━━ INFORMATION SUPPLIED

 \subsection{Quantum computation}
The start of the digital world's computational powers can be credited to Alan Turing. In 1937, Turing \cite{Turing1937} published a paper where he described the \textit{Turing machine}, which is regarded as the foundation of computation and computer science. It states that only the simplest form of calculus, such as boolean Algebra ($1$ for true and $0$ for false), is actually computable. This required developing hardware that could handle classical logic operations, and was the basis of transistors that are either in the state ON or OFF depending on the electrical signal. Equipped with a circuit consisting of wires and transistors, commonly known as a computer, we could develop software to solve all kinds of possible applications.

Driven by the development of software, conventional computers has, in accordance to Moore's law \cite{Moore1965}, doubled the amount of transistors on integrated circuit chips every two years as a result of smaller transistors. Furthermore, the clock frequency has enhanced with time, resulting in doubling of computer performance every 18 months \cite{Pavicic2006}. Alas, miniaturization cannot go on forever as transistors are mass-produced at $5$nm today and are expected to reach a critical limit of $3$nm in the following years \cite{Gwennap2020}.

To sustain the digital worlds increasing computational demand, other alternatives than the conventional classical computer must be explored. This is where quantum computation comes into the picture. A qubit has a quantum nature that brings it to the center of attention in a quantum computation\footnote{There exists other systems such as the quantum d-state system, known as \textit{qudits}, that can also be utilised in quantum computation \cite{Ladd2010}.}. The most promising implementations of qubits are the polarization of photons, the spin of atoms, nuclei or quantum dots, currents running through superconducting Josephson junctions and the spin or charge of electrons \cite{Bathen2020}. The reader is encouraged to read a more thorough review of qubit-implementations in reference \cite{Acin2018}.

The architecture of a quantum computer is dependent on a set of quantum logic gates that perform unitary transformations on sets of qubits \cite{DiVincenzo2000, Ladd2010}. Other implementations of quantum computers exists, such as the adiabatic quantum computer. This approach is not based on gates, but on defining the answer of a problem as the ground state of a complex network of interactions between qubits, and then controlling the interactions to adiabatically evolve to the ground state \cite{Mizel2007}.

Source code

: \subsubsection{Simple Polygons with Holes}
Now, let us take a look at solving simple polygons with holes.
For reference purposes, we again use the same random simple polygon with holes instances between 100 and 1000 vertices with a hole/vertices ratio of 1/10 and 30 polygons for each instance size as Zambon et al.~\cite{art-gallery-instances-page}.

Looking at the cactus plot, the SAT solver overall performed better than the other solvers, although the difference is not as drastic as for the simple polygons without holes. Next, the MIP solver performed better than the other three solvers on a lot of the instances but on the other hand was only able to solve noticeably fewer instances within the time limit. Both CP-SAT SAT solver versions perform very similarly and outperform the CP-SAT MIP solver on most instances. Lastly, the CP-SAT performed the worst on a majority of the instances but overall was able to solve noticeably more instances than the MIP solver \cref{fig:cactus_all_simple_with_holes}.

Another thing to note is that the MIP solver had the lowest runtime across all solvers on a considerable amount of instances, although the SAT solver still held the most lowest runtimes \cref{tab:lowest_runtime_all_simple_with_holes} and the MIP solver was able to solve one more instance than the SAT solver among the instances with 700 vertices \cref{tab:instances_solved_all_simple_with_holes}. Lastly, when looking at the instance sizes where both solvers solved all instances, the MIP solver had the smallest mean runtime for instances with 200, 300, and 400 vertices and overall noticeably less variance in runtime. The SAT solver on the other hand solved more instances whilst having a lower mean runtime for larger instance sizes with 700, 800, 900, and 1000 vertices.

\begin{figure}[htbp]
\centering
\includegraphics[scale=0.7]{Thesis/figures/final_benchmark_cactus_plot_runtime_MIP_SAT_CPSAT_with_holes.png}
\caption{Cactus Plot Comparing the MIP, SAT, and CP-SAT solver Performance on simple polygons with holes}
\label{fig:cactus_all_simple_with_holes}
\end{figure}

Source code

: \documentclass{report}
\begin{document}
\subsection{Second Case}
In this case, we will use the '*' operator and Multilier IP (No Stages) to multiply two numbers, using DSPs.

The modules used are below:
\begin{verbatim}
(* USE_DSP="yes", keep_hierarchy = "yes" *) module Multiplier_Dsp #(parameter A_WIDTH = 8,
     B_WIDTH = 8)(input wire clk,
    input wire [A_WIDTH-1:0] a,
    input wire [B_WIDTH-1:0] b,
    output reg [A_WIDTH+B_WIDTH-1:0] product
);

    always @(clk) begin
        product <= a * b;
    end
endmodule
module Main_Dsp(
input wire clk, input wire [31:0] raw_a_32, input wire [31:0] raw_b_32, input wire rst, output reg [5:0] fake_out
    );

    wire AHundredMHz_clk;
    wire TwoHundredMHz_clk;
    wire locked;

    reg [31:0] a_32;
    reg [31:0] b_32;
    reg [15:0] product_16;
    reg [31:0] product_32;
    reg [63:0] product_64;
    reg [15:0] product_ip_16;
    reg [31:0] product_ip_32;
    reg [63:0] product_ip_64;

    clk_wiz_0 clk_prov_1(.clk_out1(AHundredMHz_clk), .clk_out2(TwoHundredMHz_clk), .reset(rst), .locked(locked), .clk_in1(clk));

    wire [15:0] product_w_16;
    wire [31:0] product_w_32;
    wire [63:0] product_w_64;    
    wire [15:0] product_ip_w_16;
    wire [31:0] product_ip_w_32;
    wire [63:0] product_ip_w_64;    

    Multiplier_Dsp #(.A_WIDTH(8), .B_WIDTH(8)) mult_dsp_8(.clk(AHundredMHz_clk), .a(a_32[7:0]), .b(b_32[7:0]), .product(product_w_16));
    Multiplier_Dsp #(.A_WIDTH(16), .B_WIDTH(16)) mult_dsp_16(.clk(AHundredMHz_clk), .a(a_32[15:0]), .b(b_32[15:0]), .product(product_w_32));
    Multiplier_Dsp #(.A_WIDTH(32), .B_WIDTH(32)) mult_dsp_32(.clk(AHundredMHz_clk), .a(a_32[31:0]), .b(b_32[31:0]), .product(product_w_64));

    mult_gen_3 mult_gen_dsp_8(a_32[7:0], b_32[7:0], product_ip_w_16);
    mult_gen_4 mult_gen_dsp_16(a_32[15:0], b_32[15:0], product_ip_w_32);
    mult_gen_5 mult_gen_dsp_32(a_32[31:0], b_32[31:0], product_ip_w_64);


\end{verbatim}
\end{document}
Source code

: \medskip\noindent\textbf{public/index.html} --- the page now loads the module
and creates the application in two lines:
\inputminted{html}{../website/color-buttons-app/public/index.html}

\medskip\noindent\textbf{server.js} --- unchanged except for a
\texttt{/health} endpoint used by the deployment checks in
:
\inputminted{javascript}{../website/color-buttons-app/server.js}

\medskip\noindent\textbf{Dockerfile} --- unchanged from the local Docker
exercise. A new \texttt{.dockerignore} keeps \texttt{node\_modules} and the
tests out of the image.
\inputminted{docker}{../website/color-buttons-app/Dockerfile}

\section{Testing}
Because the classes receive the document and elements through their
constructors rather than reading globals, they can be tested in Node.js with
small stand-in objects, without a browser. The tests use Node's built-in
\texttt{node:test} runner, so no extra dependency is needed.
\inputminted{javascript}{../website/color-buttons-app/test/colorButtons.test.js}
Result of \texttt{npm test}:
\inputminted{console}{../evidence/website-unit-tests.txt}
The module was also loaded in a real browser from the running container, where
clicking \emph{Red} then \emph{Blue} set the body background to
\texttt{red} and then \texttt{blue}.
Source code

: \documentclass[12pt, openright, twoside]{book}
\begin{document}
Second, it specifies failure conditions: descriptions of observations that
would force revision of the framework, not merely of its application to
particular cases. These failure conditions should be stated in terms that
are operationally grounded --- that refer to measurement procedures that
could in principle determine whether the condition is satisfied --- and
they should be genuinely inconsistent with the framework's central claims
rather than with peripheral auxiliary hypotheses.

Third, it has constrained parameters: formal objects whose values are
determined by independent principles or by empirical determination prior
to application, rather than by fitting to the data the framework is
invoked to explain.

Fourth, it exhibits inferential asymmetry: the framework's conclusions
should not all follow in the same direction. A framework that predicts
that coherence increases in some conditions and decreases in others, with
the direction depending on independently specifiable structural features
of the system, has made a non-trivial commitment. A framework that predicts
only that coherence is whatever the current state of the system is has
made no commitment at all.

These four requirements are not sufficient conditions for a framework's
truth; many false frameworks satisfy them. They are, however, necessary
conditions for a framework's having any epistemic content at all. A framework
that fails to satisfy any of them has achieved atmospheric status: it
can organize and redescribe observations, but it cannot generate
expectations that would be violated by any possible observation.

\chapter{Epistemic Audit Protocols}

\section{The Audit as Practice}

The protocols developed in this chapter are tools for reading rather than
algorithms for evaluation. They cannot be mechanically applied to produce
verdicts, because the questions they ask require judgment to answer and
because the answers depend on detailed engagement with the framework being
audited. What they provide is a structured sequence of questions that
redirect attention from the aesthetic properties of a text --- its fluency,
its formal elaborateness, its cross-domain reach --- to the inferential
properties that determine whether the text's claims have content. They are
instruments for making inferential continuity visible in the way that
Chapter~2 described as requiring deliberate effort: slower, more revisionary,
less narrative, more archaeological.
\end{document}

━━━━

(ASSIGNMENT)
Only one number is wanted: how many lines in the records above contain the string "content".

(THE ANSWER)
2